= INSTRUCTIONS TO FOLLOW =
Beneath this line are the data; copy exactly the part of them that opens with the line containing "## Connector or API" and closes with the line containing "Dynamics 365 Business", and only that part.

[EXTRACTED RECORDS Boundary: Start]

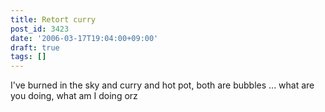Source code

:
 ```yaml
---
title: Retort curry
post_id: 3423
date: '2006-03-17T19:04:00+09:00'
draft: true
tags: []
---
```


I've burned in the sky and curry and hot pot, both are bubbles ... what are you doing, what am I doing orz
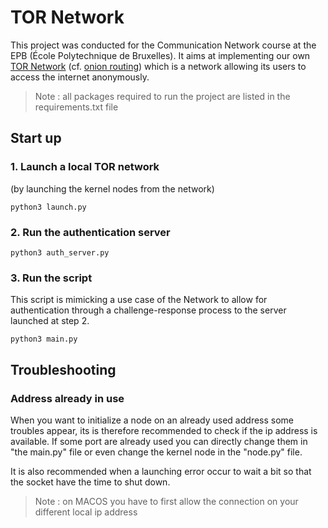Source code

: # TOR Network 

This project was conducted for the Communication Network course at the EPB (École Polytechnique de Bruxelles). 
It aims at implementing our own 
[TOR Network](https://en.wikipedia.org/wiki/Tor_(network)) 
(cf. [onion routing](https://en.wikipedia.org/wiki/Onion_routing))
which is a network allowing its users to access the internet anonymously.

> Note : all packages required to run the project are listed in the requirements.txt file

## Start up

### 1. Launch a local TOR network 

(by launching the kernel nodes from the network)
```
python3 launch.py
```

### 2. Run the authentication server

```
python3 auth_server.py
```


### 3. Run the script

This script is mimicking a use case of the Network to allow for authentication
through a challenge-response process to the server launched at step 2.
```
python3 main.py
```

## Troubleshooting

### Address already in use

When you want to initialize a node on an already used address some troubles
appear, its is therefore recommended to check if the ip address is available.
If some port are already used you can directly change them in "the main.py" file 
or even change the kernel node in the "node.py" file.

It is also recommended when a launching error occur to wait a bit so that the
socket have the time to shut down.

> Note : on MACOS you have to first allow the connection on your different local
> ip address 
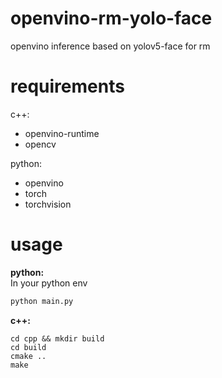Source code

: # openvino-rm-yolo-face
openvino inference based on yolov5-face for rm

# requirements
c++:
- openvino-runtime
- opencv

python:
- openvino
- torch
- torchvision

# usage
**python:**   
In your python env
```python
python main.py
```
**c++:**
```shell
cd cpp && mkdir build
cd build
cmake ..
make 
```
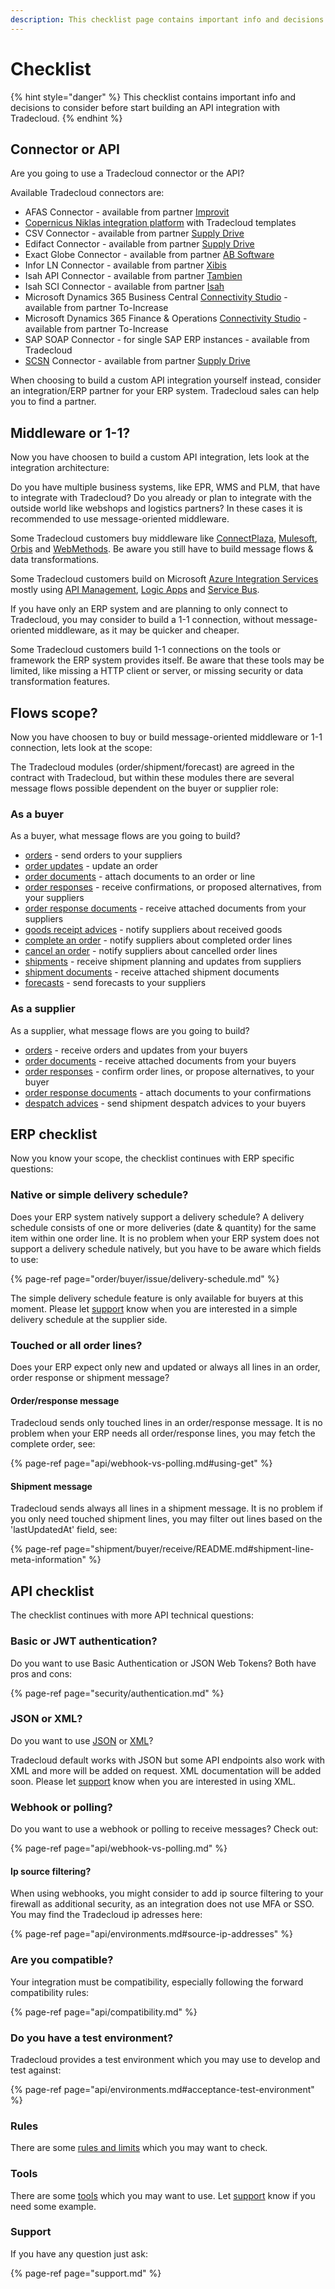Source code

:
 ```yaml
---
description: This checklist page contains important info and decisions to make before starting API client development.
---
```


# Checklist

{% hint style="danger" %}
This checklist contains important info and decisions to consider before start building an API integration with Tradecloud.
{% endhint %}

## Connector or API

Are you going to use a Tradecloud connector or the API?

Available Tradecloud connectors are:

* AFAS Connector - available from partner [Improvit](https://www.improvit.nl/)
* [Copernicus Niklas integration platform](https://www.copernicus.nl/en/products/niklas-integration-platform/) with Tradecloud templates
* CSV Connector - available from partner [Supply Drive](https://supplydrive.cloud/)
* Edifact Connector - available from partner [Supply Drive](https://supplydrive.cloud/)
* Exact Globe Connector - available from partner [AB Software](https://www.wijzijnab.nl/)
* Infor LN Connector - available from partner [Xibis](https://xibis.nl/)
* Isah API Connector - available from partner [Tambien](https://tambien.nl)
* Isah SCI Connector - available from partner [Isah](https://isah.com)
* Microsoft Dynamics 365 Business Central [Connectivity Studio](https://www.to-increase.com/business-integration/microsoft-dynamics-bc/connectivity-studio) - available from partner To-Increase 
* Microsoft Dynamics 365 Finance & Operations [Connectivity Studio](https://www.to-increase.com/business-integration/connectivity-studio) - available from partner To-Increase
* SAP SOAP Connector - for single SAP ERP instances - available from Tradecloud
* [SCSN](https://smart-connected.nl) Connector - available from partner [Supply Drive](https://supplydrive.cloud/)

When choosing to build a custom API integration yourself instead, consider an integration/ERP partner for your ERP system.
Tradecloud sales can help you to find a partner.

## Middleware or 1-1?

Now you have choosen to build a custom API integration, lets look at the integration architecture: 

Do you have multiple business systems, like EPR, WMS and PLM, that have to integrate with Tradecloud?
Do you already or plan to integrate with the outside world like webshops and logistics partners?
In these cases it is recommended to use message-oriented middleware.

Some Tradecloud customers buy middleware like [ConnectPlaza](https://www.connectplaza.com/#1), [Mulesoft](https://www.mulesoft.com/), [Orbis](https://www.orbis-software.nl/) and [WebMethods](https://www.softwareag.com/en_corporate/platform/integration-apis/webmethods-integration.html). Be aware you still have to build message flows & data transformations.

Some Tradecloud customers build on Microsoft [Azure Integration Services](https://azure.microsoft.com/en-us/products/category/integration) mostly using [API Management](https://azure.microsoft.com/en-us/products/api-management), [Logic Apps](https://learn.microsoft.com/en-us/azure/logic-apps/logic-apps-overview) and [Service Bus](https://azure.microsoft.com/en-us/products/service-bus). 
 
 If you have only an ERP system and are planning to only connect to Tradecloud, you may consider to build a 1-1 connection, 
 without message-oriented middleware, as it may be quicker and cheaper. 

Some Tradecloud customers build 1-1 connections on the tools or framework the ERP system provides itself. Be aware that these tools may be limited, like missing a HTTP client or server, or missing security or data transformation features.

## Flows scope?

Now you have choosen to buy or build message-oriented middleware or 1-1 connection, lets look at the scope:

The Tradecloud modules (order/shipment/forecast) are agreed in the contract with Tradecloud, but within these modules there are several message flows possible dependent on the buyer or supplier role:

### As a buyer

As a buyer, what message flows are you going to build?

* [orders](order/buyer/issue/README.md) - send orders to your suppliers
* [order updates](order/buyer/update.md) - update an order 
* [order documents](order/buyer/issue/attach-document.md) - attach documents to an order or line
* [order responses](order/buyer/receive/README.md) - receive confirmations, or proposed alternatives, from your suppliers
* [order response documents](order/buyer/receive/download-document.md) - receive attached documents from your suppliers
* [goods receipt advices](order/buyer/receive-goods.md) - notify suppliers about received goods
* [complete an order](order/buyer/complete.md) - notify suppliers about completed order lines
* [cancel an order](order/buyer/cancel.md) - notify suppliers about cancelled order lines
* [shipments](shipment/buyer/receive.md) - receive shipment planning and updates from suppliers
* [shipment documents](shipment/buyer/download-documents.md) - receive attached shipment documents
* [forecasts](forecast/issue.md) - send forecasts to your suppliers

### As a supplier

As a supplier, what message flows are you going to build?

* [orders](order/supplier/receive/README.md) - receive orders and updates from your buyers
* [order documents](order/supplier/receive/download-document.md) - receive attached documents from your buyers
* [order responses](order/supplier/send-order-response/README.md) - confirm order lines, or propose alternatives, to your buyer
* [order response documents](order/supplier/send-order-response/attach-document.md) - attach documents to your confirmations
* [despatch advices](shipment/send-despatch-advice.md) - send shipment despatch advices to your buyers

## ERP checklist

Now you know your scope, the checklist continues with ERP specific questions:

### Native or simple delivery schedule?

Does your ERP system natively support a delivery schedule? A delivery schedule consists of one or more deliveries (date & quantity) for the same item within one order line. It is no problem when your ERP system does not support a delivery schedule natively, but you have to be aware which fields to use:

{% page-ref page="order/buyer/issue/delivery-schedule.md" %}

The simple delivery schedule feature is only available for buyers at this moment.
Please let [support](support.md) know when you are interested in a simple delivery schedule at the supplier side.

### Touched or all order lines?

Does your ERP expect only new and updated or always all lines in an order, order response or shipment message?

#### Order/response message

Tradecloud sends only touched lines in an order/response message. It is no problem when your ERP needs all order/response lines, you may fetch the complete order, see:

{% page-ref page="api/webhook-vs-polling.md#using-get" %}

#### Shipment message

Tradecloud sends always all lines in a shipment message. It is no problem if you only need touched shipment lines, you may filter out lines based on the 'lastUpdatedAt' field, see:

{% page-ref page="shipment/buyer/receive/README.md#shipment-line-meta-information" %}

## API checklist

The checklist continues with more API technical questions:

### Basic or JWT authentication?

Do you want to use Basic Authentication or JSON Web Tokens? Both have pros and cons:

{% page-ref page="security/authentication.md" %}

### JSON or XML?

Do you want to use [JSON](api/standards.md#json) or [XML](api/standards.md#xml)?

Tradecloud default works with JSON but some API endpoints also work with XML and more will be added on request. 
XML documentation will be added soon. Please let [support](support.md) know when you are interested in using XML.

### Webhook or polling?

Do you want to use a webhook or polling to receive messages? Check out:

{% page-ref page="api/webhook-vs-polling.md" %}

#### Ip source filtering?

When using webhooks, you might consider to add ip source filtering to your firewall as additional security, as an integration does not use MFA or SSO. You may find the Tradecloud ip adresses here:

{% page-ref page="api/environments.md#source-ip-addresses" %}

### Are you compatible?

Your integration must be compatibility, especially following the forward compatibility rules:

{% page-ref page="api/compatibility.md" %}

### Do you have a test environment?

Tradecloud provides a test environment which you may use to develop and test against:

{% page-ref page="api/environments.md#acceptance-test-environment" %}

### Rules

There are some [rules and limits](api/rules.md) which you may want to check.

### Tools

There are some [tools](api/tools.md) which you may want to use. Let [support](support.md) know if you need some example.

### Support

If you have any question just ask:

{% page-ref page="support.md" %}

[EXTRACTED RECORDS Boundary: End]

= SOLUTION FOR THIS TASK =
## Connector or API

Are you going to use a Tradecloud connector or the API?

Available Tradecloud connectors are:

* AFAS Connector - available from partner [Improvit](https://www.improvit.nl/)
* [Copernicus Niklas integration platform](https://www.copernicus.nl/en/products/niklas-integration-platform/) with Tradecloud templates
* CSV Connector - available from partner [Supply Drive](https://supplydrive.cloud/)
* Edifact Connector - available from partner [Supply Drive](https://supplydrive.cloud/)
* Exact Globe Connector - available from partner [AB Software](https://www.wijzijnab.nl/)
* Infor LN Connector - available from partner [Xibis](https://xibis.nl/)
* Isah API Connector - available from partner [Tambien](https://tambien.nl)
* Isah SCI Connector - available from partner [Isah](https://isah.com)
* Microsoft Dynamics 365 Business Central [Connectivity Studio](https://www.to-increase.com/business-integration/microsoft-dynamics-bc/connectivity-studio) - available from partner To-Increase 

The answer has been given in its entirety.